PROBLEM DESCRIPTION:
Copy out every line of the data that has the word "index" somewhere in it.

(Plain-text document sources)
------------------------------

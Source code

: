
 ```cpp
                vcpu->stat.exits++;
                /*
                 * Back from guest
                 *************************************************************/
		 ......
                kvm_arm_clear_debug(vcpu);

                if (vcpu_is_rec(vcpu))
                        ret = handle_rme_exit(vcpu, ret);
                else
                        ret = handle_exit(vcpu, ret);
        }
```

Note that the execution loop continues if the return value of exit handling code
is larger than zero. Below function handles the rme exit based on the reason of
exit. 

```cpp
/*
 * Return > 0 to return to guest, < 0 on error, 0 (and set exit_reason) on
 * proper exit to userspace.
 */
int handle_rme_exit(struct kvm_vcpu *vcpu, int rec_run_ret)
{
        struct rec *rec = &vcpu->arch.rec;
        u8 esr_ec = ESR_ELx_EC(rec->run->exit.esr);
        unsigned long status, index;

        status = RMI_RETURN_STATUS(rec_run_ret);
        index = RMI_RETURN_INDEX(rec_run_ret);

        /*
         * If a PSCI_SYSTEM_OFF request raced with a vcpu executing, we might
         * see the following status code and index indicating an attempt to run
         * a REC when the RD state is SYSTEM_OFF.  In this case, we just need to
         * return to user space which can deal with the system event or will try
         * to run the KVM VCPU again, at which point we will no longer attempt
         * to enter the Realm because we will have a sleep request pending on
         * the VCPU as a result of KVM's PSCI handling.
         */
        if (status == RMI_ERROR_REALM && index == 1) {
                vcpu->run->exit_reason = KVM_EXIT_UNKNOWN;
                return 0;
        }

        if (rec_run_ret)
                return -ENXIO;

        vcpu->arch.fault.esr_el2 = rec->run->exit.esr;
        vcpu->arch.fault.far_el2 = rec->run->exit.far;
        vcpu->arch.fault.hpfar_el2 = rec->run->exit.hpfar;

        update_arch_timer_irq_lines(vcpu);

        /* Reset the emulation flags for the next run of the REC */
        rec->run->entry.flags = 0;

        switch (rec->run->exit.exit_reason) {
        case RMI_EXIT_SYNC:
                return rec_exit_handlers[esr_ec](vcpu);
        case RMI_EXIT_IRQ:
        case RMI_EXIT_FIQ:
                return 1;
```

------------------------------

REPLY TO THE TASK:
        unsigned long status, index;
        index = RMI_RETURN_INDEX(rec_run_ret);
         * see the following status code and index indicating an attempt to run
        if (status == RMI_ERROR_REALM && index == 1) {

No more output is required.